Le jour du drame au Grand Prix de Saint-Marin

"On était en direct. Je me souviens que le commentateur de TV Globo, très ami avec AyrtonSenna, arrête de parler. Dans l’oreillette, je lui dis qu’il faut être fort et continuer."

A l’hôpital de Bologne

"Je suis monté avec le manager d’Ayrton et le pilote Gerhard Berger, l’un de ses meilleurs amis. Je me rappelle que le Pr Sid Watkins, le docteur de la F1, est venu nous demander si on voulait lui dire un dernier au revoir, qu’il ne reviendrait pas.Gerhard est revenu livide, en état de choc. Moi, je ne suis pas rentré, je ne voulais pas avoir cette dernière image de lui."

La couverture de ce funeste événement

"On était en direct tout le temps, j’avais monté un mini-plateau à l’hôpital. Quelqu’un de la morgue voulait nous vendre une photo de la dépouille d’Ayrton. L’un des journalistes a vu la photo. J’ai appelé ma direction à Rio et je leur ai dit ‘‘Si on met cette photo à l’antenne, on va se faire lyncher par la population’’.

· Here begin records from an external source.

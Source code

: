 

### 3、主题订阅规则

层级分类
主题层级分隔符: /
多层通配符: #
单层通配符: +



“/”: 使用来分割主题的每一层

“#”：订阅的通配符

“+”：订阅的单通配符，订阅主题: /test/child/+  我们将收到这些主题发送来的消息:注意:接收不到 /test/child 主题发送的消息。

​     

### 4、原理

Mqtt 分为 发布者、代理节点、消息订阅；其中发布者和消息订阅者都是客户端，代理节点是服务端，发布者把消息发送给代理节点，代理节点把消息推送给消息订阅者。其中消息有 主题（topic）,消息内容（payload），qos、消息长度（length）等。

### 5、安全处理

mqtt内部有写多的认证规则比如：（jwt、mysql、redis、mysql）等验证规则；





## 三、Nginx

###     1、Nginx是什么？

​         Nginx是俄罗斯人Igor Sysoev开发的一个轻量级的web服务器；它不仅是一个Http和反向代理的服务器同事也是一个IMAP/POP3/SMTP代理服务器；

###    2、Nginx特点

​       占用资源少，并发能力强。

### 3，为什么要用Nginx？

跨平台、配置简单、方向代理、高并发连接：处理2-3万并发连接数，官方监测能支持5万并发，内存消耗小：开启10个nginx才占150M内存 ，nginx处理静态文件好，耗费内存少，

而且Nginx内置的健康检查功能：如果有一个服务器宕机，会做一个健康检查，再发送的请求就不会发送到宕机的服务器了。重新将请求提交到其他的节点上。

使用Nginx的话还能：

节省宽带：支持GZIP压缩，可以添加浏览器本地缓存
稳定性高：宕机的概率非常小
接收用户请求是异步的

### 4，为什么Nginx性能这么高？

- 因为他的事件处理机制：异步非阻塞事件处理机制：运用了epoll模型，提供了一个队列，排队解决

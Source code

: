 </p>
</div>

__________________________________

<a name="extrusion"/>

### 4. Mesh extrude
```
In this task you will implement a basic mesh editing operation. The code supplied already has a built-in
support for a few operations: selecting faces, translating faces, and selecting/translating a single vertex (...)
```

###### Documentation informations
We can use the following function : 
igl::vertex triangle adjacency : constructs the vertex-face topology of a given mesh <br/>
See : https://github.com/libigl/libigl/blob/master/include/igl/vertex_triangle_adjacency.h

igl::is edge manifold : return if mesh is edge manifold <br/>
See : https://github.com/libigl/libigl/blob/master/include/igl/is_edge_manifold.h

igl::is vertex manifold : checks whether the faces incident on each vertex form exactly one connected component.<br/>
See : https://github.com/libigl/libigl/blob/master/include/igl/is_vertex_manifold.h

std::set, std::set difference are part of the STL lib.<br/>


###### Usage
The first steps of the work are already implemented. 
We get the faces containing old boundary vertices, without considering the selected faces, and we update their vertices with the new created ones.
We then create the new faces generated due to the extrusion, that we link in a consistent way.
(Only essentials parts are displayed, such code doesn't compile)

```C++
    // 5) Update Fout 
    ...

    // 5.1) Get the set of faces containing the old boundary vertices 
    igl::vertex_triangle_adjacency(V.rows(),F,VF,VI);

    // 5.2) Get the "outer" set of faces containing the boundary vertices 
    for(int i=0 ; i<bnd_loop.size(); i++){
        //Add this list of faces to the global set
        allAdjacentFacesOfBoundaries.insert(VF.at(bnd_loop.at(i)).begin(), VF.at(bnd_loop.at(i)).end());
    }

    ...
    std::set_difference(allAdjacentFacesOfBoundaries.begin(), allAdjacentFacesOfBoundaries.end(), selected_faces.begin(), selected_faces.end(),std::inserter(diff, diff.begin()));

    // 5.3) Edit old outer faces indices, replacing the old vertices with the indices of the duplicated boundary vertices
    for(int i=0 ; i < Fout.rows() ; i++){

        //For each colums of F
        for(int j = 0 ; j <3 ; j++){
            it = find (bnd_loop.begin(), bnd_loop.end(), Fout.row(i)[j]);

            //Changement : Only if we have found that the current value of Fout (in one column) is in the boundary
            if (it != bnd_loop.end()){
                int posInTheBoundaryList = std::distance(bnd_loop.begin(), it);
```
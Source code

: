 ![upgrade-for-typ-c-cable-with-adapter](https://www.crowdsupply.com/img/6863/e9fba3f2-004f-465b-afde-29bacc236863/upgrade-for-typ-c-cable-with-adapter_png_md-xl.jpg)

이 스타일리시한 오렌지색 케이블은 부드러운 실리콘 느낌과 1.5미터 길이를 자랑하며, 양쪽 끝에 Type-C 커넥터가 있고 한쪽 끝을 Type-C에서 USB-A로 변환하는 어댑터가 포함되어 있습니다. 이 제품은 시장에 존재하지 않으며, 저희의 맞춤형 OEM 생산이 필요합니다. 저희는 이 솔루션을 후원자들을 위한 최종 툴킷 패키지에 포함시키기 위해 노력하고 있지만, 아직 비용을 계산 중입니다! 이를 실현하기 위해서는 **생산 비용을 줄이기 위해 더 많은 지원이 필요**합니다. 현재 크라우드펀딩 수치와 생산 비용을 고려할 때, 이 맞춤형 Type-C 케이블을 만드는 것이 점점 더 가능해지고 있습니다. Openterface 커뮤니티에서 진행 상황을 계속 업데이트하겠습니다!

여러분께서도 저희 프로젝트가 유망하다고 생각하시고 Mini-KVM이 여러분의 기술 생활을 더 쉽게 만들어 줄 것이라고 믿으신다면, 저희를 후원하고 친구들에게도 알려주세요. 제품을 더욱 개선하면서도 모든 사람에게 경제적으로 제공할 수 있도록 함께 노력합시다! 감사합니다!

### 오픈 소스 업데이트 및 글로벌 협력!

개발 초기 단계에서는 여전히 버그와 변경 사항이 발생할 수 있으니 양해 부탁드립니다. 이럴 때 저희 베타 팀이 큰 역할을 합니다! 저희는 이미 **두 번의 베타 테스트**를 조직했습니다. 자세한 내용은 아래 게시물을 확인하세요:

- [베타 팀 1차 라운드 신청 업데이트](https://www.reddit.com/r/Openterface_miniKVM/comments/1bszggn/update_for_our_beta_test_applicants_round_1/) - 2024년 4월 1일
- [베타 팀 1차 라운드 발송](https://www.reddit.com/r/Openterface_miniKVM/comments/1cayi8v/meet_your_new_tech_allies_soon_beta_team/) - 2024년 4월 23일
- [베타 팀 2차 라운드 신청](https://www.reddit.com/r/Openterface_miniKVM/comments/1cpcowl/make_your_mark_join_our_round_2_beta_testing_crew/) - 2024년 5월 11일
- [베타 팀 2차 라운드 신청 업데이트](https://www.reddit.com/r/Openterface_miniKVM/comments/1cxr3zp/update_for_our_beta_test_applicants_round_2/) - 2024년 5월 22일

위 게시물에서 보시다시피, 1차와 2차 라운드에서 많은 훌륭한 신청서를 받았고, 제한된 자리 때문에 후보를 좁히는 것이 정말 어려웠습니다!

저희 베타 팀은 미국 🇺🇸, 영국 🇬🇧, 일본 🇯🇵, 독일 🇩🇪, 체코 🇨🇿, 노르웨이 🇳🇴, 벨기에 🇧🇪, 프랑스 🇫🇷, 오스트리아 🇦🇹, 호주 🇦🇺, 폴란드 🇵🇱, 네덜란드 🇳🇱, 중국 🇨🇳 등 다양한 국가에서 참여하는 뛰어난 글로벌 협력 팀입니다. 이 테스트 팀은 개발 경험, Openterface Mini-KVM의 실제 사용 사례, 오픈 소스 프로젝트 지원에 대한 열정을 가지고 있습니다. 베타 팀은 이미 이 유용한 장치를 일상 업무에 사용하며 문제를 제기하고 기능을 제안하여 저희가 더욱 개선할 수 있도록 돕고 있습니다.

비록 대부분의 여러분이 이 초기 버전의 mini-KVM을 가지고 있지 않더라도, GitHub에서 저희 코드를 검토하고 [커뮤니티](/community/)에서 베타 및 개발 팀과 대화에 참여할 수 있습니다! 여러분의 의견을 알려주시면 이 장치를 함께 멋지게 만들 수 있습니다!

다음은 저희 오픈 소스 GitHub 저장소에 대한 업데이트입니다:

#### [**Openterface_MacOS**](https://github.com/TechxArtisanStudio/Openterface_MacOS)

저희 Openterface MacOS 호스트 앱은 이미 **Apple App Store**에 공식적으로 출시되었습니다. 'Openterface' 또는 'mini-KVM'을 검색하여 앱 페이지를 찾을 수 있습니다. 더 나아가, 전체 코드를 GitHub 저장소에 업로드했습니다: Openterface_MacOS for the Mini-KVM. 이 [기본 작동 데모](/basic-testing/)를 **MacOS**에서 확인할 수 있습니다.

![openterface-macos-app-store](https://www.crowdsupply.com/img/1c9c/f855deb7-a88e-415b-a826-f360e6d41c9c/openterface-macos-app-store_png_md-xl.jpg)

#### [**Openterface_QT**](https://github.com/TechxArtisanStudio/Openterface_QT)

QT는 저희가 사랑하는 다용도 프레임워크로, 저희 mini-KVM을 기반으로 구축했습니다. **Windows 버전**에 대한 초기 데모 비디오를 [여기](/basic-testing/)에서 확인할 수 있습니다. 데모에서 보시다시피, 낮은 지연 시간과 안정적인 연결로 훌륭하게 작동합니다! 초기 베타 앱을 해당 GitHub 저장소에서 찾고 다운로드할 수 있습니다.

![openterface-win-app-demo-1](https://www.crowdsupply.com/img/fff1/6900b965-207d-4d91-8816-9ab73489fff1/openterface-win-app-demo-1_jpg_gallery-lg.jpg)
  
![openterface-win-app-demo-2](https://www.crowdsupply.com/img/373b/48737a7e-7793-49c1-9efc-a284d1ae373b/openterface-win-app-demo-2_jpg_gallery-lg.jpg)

C’était illégal, irrespectueux et un manque de respect envers l’idole de tout un peuple. Il n’y avait aucun intérêt journalistique. La direction est allée dans mon sens. À 4 h du matin, je suis rentré à l’hôtel et j’ai pleuré toutes les larmes de mon corps."

Son avis sur le pilote

"C’est le meilleur pilote de F1 de tous les temps, sans contestation. Et je ne dis pas ça parce que je suis Brésilien [rires]. Avec les voitures de l’époque, il a gagné six fois le Grand Prix en Principauté devant Graham Hill (5 fois). Ce n’est pas pour rien qu’il a été surnommé le Roi de Monaco."

Senna et Monaco

"Il avait une telle concentration, un tel talent, une intensité hors norme. Il regardait le circuit de Monaco d’une autre façon que les autres. Il était sur une autre planète. Tout passait au millimètre. En 1988, il tape au Portier à l’entrée du tunnel pour une bêtise. Il est sorti de la voiture et est rentré à son domicile [rires]."

Ayrton Senna a remporté à six reprises le Grand Prix de Monaco. DR.